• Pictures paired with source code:
= Beginning of Section =
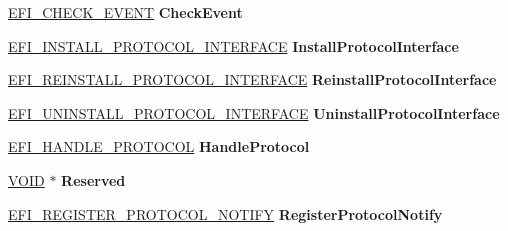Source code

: \begin{DoxyCompactItemize}
\item 
\mbox{\label{struct_e_f_i___b_o_o_t___s_e_r_v_i_c_e_s_adef1c8c0506870e3767583503a4bdca3}} 
\hyperlink{_uefi_spec_8h_adf8e6c79edb3a20647fc489d22e329a2}{E\+F\+I\+\_\+\+C\+H\+E\+C\+K\+\_\+\+E\+V\+E\+NT} {\bfseries Check\+Event}
\item 
\mbox{\label{struct_e_f_i___b_o_o_t___s_e_r_v_i_c_e_s_a6669c30dc1ae9c9251d50b07207edc42}} 
\hyperlink{_uefi_spec_8h_a83a71b62d2e3a933d91031e98741aeca}{E\+F\+I\+\_\+\+I\+N\+S\+T\+A\+L\+L\+\_\+\+P\+R\+O\+T\+O\+C\+O\+L\+\_\+\+I\+N\+T\+E\+R\+F\+A\+CE} {\bfseries Install\+Protocol\+Interface}
\item 
\mbox{\label{struct_e_f_i___b_o_o_t___s_e_r_v_i_c_e_s_a61a07b1fe8af7d1ddccb25432ea350ed}} 
\hyperlink{_uefi_spec_8h_aa0bb898fa0d4c7bc2cbd9fcfd8d3f7ce}{E\+F\+I\+\_\+\+R\+E\+I\+N\+S\+T\+A\+L\+L\+\_\+\+P\+R\+O\+T\+O\+C\+O\+L\+\_\+\+I\+N\+T\+E\+R\+F\+A\+CE} {\bfseries Reinstall\+Protocol\+Interface}
\item 
\mbox{\label{struct_e_f_i___b_o_o_t___s_e_r_v_i_c_e_s_af81911b5ac0d6234971e16f51d05d7b7}} 
\hyperlink{_uefi_spec_8h_aac9720fc70eb5316876ba3d5f49ca16a}{E\+F\+I\+\_\+\+U\+N\+I\+N\+S\+T\+A\+L\+L\+\_\+\+P\+R\+O\+T\+O\+C\+O\+L\+\_\+\+I\+N\+T\+E\+R\+F\+A\+CE} {\bfseries Uninstall\+Protocol\+Interface}
\item 
\mbox{\label{struct_e_f_i___b_o_o_t___s_e_r_v_i_c_e_s_a9af04425a67660b4bf77c27fab3a1992}} 
\hyperlink{_uefi_spec_8h_a8c8282eb2f5cebea9f023efa015b5906}{E\+F\+I\+\_\+\+H\+A\+N\+D\+L\+E\+\_\+\+P\+R\+O\+T\+O\+C\+OL} {\bfseries Handle\+Protocol}
\item 
\mbox{\label{struct_e_f_i___b_o_o_t___s_e_r_v_i_c_e_s_aceae82a9941ca338aa7ad998529a9bec}} 
\hyperlink{interfacevoid}{V\+O\+ID} $\ast$ {\bfseries Reserved}
\item 
\mbox{\label{struct_e_f_i___b_o_o_t___s_e_r_v_i_c_e_s_ac63923e8964cf7983d0ec0e21f57240d}} 
\hyperlink{_uefi_spec_8h_afd363625c194ad93f8786cee87a877f7}{E\+F\+I\+\_\+\+R\+E\+G\+I\+S\+T\+E\+R\+\_\+\+P\+R\+O\+T\+O\+C\+O\+L\+\_\+\+N\+O\+T\+I\+FY} {\bfseries Register\+Protocol\+Notify}

\end{DoxyCompactItemize}
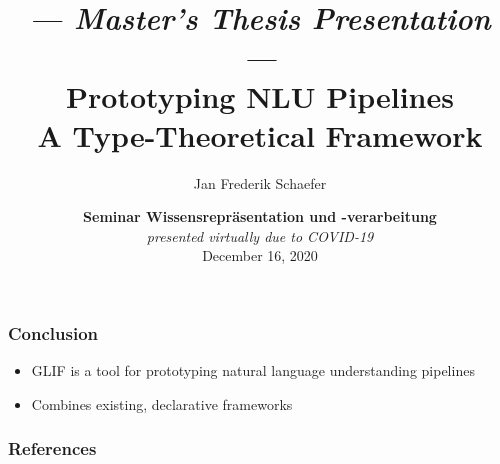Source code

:\documentclass[aspectratio=169]{beamer}
\title{{\footnotesize\itshape --- Master's Thesis Presentation ---}\\[1pt] Prototyping NLU Pipelines\\[3pt] \normalsize A Type-Theoretical Framework}
\author{Jan Frederik Schaefer}
\institute{FAU Erlangen-N\"urnberg}
\date{\textbf{Seminar Wissensrepr\"asentation und -verarbeitung} \\ \textit{presented virtually due to COVID-19} \\ December 16, 2020 }
\begin{document}
\frame\titlepage
















\begin{frame}
    \frametitle{Conclusion}
    \begin{itemize}
        \item GLIF is a tool for prototyping natural language understanding pipelines
        \item Combines existing, declarative frameworks
    \end{itemize}

    \vspace{2em}
    
\end{frame}

\appendix

\begin{frame}[allowframebreaks,t]
    \frametitle{References}
    \printbibliography
\end{frame}
\end{document}
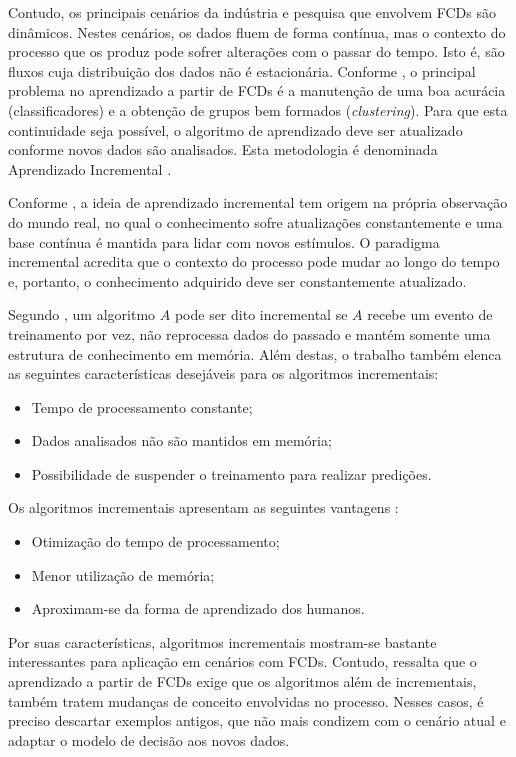 \documentclass[qual, classic, a4paper]{ufbathesis}
\begin{document}
Contudo, os principais cenários da indústria e pesquisa que envolvem FCDs são dinâmicos.
Nestes cenários, os dados fluem de forma contínua, 
mas o contexto do processo que os produz pode sofrer alterações com o passar do tempo.
Isto é, são fluxos cuja distribuição dos dados não é estacionária.
Conforme \cite{Gama:Rodrigues:2009}, o principal problema no aprendizado a partir de FCDs é a manutenção de uma boa acurácia (classificadores) e a obtenção de grupos bem formados (\textit{clustering}).
Para que esta continuidade seja possível, o algoritmo de aprendizado deve ser atualizado conforme novos dados são analisados.
Esta metodologia é denominada Aprendizado Incremental \cite{Gama:2014:SCD:2597757.2523813}.

Conforme \cite{Fisher:1987:KAV:639960.639990}, a ideia de aprendizado incremental tem origem na própria observação do mundo real, 
no qual o conhecimento sofre atualizações constantemente e uma base contínua é mantida para lidar com novos estímulos.
O paradigma incremental acredita que o contexto do processo pode mudar ao longo do tempo e, portanto, 
o conhecimento adquirido deve ser constantemente atualizado. 

Segundo \cite{Langley:reimann1995learning}, um algoritmo $A$ pode ser dito incremental se $A$ recebe um evento de treinamento por vez,
não reprocessa dados do passado e mantém somente uma estrutura de conhecimento em memória. 
Além destas, o trabalho também elenca as seguintes características desejáveis para os algoritmos incrementais:

\begin{itemize}
    \item Tempo de processamento constante;
    \item Dados analisados não são mantidos em memória;
    \item Possibilidade de suspender o treinamento para realizar predições.
\end{itemize}

Os algoritmos incrementais apresentam as seguintes vantagens \cite{pinto2005algoritmos}:

\begin{itemize}
    \item Otimização do tempo de processamento;
    \item Menor utilização de memória;
    \item Aproximam-se da forma de aprendizado dos humanos.
\end{itemize}

Por suas características, algoritmos incrementais mostram-se bastante interessantes para aplicação em cenários com FCDs.
Contudo, \cite{GamaMCR04} ressalta que o aprendizado a partir de FCDs exige que os algoritmos além de incrementais, 
também tratem mudanças de conceito envolvidas no processo.
Nesses casos, é preciso descartar exemplos antigos, que não mais condizem com o cenário atual e adaptar o modelo de decisão aos novos dados.
\end{document}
= End of Section =
• EXERCISE REQUIREMENTS:
Because the pictures are not wanted, retype only the text of every record, exactly as given.

• PROBLEM SOLUTION:
Source code

: \begin{DoxyCompactItemize}
\item 
\mbox{\label{struct_e_f_i___b_o_o_t___s_e_r_v_i_c_e_s_adef1c8c0506870e3767583503a4bdca3}} 
\hyperlink{_uefi_spec_8h_adf8e6c79edb3a20647fc489d22e329a2}{E\+F\+I\+\_\+\+C\+H\+E\+C\+K\+\_\+\+E\+V\+E\+NT} {\bfseries Check\+Event}
\item 
\mbox{\label{struct_e_f_i___b_o_o_t___s_e_r_v_i_c_e_s_a6669c30dc1ae9c9251d50b07207edc42}} 
\hyperlink{_uefi_spec_8h_a83a71b62d2e3a933d91031e98741aeca}{E\+F\+I\+\_\+\+I\+N\+S\+T\+A\+L\+L\+\_\+\+P\+R\+O\+T\+O\+C\+O\+L\+\_\+\+I\+N\+T\+E\+R\+F\+A\+CE} {\bfseries Install\+Protocol\+Interface}
\item 
\mbox{\label{struct_e_f_i___b_o_o_t___s_e_r_v_i_c_e_s_a61a07b1fe8af7d1ddccb25432ea350ed}} 
\hyperlink{_uefi_spec_8h_aa0bb898fa0d4c7bc2cbd9fcfd8d3f7ce}{E\+F\+I\+\_\+\+R\+E\+I\+N\+S\+T\+A\+L\+L\+\_\+\+P\+R\+O\+T\+O\+C\+O\+L\+\_\+\+I\+N\+T\+E\+R\+F\+A\+CE} {\bfseries Reinstall\+Protocol\+Interface}
\item 
\mbox{\label{struct_e_f_i___b_o_o_t___s_e_r_v_i_c_e_s_af81911b5ac0d6234971e16f51d05d7b7}} 
\hyperlink{_uefi_spec_8h_aac9720fc70eb5316876ba3d5f49ca16a}{E\+F\+I\+\_\+\+U\+N\+I\+N\+S\+T\+A\+L\+L\+\_\+\+P\+R\+O\+T\+O\+C\+O\+L\+\_\+\+I\+N\+T\+E\+R\+F\+A\+CE} {\bfseries Uninstall\+Protocol\+Interface}
\item 
\mbox{\label{struct_e_f_i___b_o_o_t___s_e_r_v_i_c_e_s_a9af04425a67660b4bf77c27fab3a1992}} 
\hyperlink{_uefi_spec_8h_a8c8282eb2f5cebea9f023efa015b5906}{E\+F\+I\+\_\+\+H\+A\+N\+D\+L\+E\+\_\+\+P\+R\+O\+T\+O\+C\+OL} {\bfseries Handle\+Protocol}
\item 
\mbox{\label{struct_e_f_i___b_o_o_t___s_e_r_v_i_c_e_s_aceae82a9941ca338aa7ad998529a9bec}} 
\hyperlink{interfacevoid}{V\+O\+ID} $\ast$ {\bfseries Reserved}
\item 
\mbox{\label{struct_e_f_i___b_o_o_t___s_e_r_v_i_c_e_s_ac63923e8964cf7983d0ec0e21f57240d}} 
\hyperlink{_uefi_spec_8h_afd363625c194ad93f8786cee87a877f7}{E\+F\+I\+\_\+\+R\+E\+G\+I\+S\+T\+E\+R\+\_\+\+P\+R\+O\+T\+O\+C\+O\+L\+\_\+\+N\+O\+T\+I\+FY} {\bfseries Register\+Protocol\+Notify}

\end{DoxyCompactItemize}
Source code

:\documentclass[aspectratio=169]{beamer}
\title{{\footnotesize\itshape --- Master's Thesis Presentation ---}\\[1pt] Prototyping NLU Pipelines\\[3pt] \normalsize A Type-Theoretical Framework}
\author{Jan Frederik Schaefer}
\institute{FAU Erlangen-N\"urnberg}
\date{\textbf{Seminar Wissensrepr\"asentation und -verarbeitung} \\ \textit{presented virtually due to COVID-19} \\ December 16, 2020 }
\begin{document}
\frame\titlepage
















\begin{frame}
    \frametitle{Conclusion}
    \begin{itemize}
        \item GLIF is a tool for prototyping natural language understanding pipelines
        \item Combines existing, declarative frameworks
    \end{itemize}

    \vspace{2em}
    
\end{frame}

\appendix

\begin{frame}[allowframebreaks,t]
    \frametitle{References}
    \printbibliography
\end{frame}
\end{document}
 \documentclass[qual, classic, a4paper]{ufbathesis}
\begin{document}
Contudo, os principais cenários da indústria e pesquisa que envolvem FCDs são dinâmicos.
Nestes cenários, os dados fluem de forma contínua, 
mas o contexto do processo que os produz pode sofrer alterações com o passar do tempo.
Isto é, são fluxos cuja distribuição dos dados não é estacionária.
Conforme \cite{Gama:Rodrigues:2009}, o principal problema no aprendizado a partir de FCDs é a manutenção de uma boa acurácia (classificadores) e a obtenção de grupos bem formados (\textit{clustering}).
Para que esta continuidade seja possível, o algoritmo de aprendizado deve ser atualizado conforme novos dados são analisados.
Esta metodologia é denominada Aprendizado Incremental \cite{Gama:2014:SCD:2597757.2523813}.

Conforme \cite{Fisher:1987:KAV:639960.639990}, a ideia de aprendizado incremental tem origem na própria observação do mundo real, 
no qual o conhecimento sofre atualizações constantemente e uma base contínua é mantida para lidar com novos estímulos.
O paradigma incremental acredita que o contexto do processo pode mudar ao longo do tempo e, portanto, 
o conhecimento adquirido deve ser constantemente atualizado. 

Segundo \cite{Langley:reimann1995learning}, um algoritmo $A$ pode ser dito incremental se $A$ recebe um evento de treinamento por vez,
não reprocessa dados do passado e mantém somente uma estrutura de conhecimento em memória. 
Além destas, o trabalho também elenca as seguintes características desejáveis para os algoritmos incrementais:

\begin{itemize}
    \item Tempo de processamento constante;
    \item Dados analisados não são mantidos em memória;
    \item Possibilidade de suspender o treinamento para realizar predições.
\end{itemize}

Os algoritmos incrementais apresentam as seguintes vantagens \cite{pinto2005algoritmos}:

\begin{itemize}
    \item Otimização do tempo de processamento;
    \item Menor utilização de memória;
    \item Aproximam-se da forma de aprendizado dos humanos.
\end{itemize}

Por suas características, algoritmos incrementais mostram-se bastante interessantes para aplicação em cenários com FCDs.
Contudo, \cite{GamaMCR04} ressalta que o aprendizado a partir de FCDs exige que os algoritmos além de incrementais, 
também tratem mudanças de conceito envolvidas no processo.
Nesses casos, é preciso descartar exemplos antigos, que não mais condizem com o cenário atual e adaptar o modelo de decisão aos novos dados.
\end{document}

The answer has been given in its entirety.